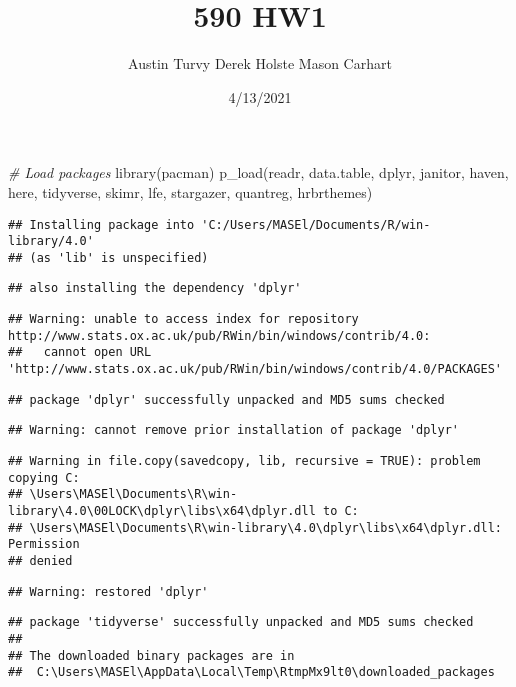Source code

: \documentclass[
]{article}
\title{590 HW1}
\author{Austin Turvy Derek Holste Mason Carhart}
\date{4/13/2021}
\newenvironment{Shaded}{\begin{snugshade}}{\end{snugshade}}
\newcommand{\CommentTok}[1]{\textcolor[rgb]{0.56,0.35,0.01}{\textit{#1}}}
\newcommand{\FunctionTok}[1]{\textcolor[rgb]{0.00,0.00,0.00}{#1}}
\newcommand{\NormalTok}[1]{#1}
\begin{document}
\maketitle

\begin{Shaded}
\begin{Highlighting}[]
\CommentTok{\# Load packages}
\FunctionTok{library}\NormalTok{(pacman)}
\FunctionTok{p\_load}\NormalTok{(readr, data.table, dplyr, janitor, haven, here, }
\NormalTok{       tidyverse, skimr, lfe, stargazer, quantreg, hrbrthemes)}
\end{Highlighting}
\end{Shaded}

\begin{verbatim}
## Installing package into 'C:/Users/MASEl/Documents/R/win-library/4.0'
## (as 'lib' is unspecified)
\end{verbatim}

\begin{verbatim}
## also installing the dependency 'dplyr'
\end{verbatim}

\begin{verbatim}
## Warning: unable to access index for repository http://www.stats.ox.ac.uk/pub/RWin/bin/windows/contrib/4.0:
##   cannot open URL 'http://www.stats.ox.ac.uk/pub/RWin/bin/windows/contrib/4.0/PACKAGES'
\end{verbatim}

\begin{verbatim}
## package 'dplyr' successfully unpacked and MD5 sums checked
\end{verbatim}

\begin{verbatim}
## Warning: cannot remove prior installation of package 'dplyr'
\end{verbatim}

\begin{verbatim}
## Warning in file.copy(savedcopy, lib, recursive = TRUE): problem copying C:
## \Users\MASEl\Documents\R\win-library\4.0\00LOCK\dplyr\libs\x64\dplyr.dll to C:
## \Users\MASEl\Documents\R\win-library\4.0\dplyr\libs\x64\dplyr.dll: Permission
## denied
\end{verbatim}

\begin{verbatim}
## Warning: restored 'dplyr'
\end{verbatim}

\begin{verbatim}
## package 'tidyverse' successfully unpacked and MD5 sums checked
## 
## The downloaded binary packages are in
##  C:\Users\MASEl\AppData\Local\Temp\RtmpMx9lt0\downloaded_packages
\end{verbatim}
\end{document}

▸ PROBLEM DESCRIPTION:
All lines above that include the word "Documents" should be located and copied.

▸ ANSWER BOX:
## Installing package into 'C:/Users/MASEl/Documents/R/win-library/4.0'
## \Users\MASEl\Documents\R\win-library\4.0\00LOCK\dplyr\libs\x64\dplyr.dll to C:
## \Users\MASEl\Documents\R\win-library\4.0\dplyr\libs\x64\dplyr.dll: Permission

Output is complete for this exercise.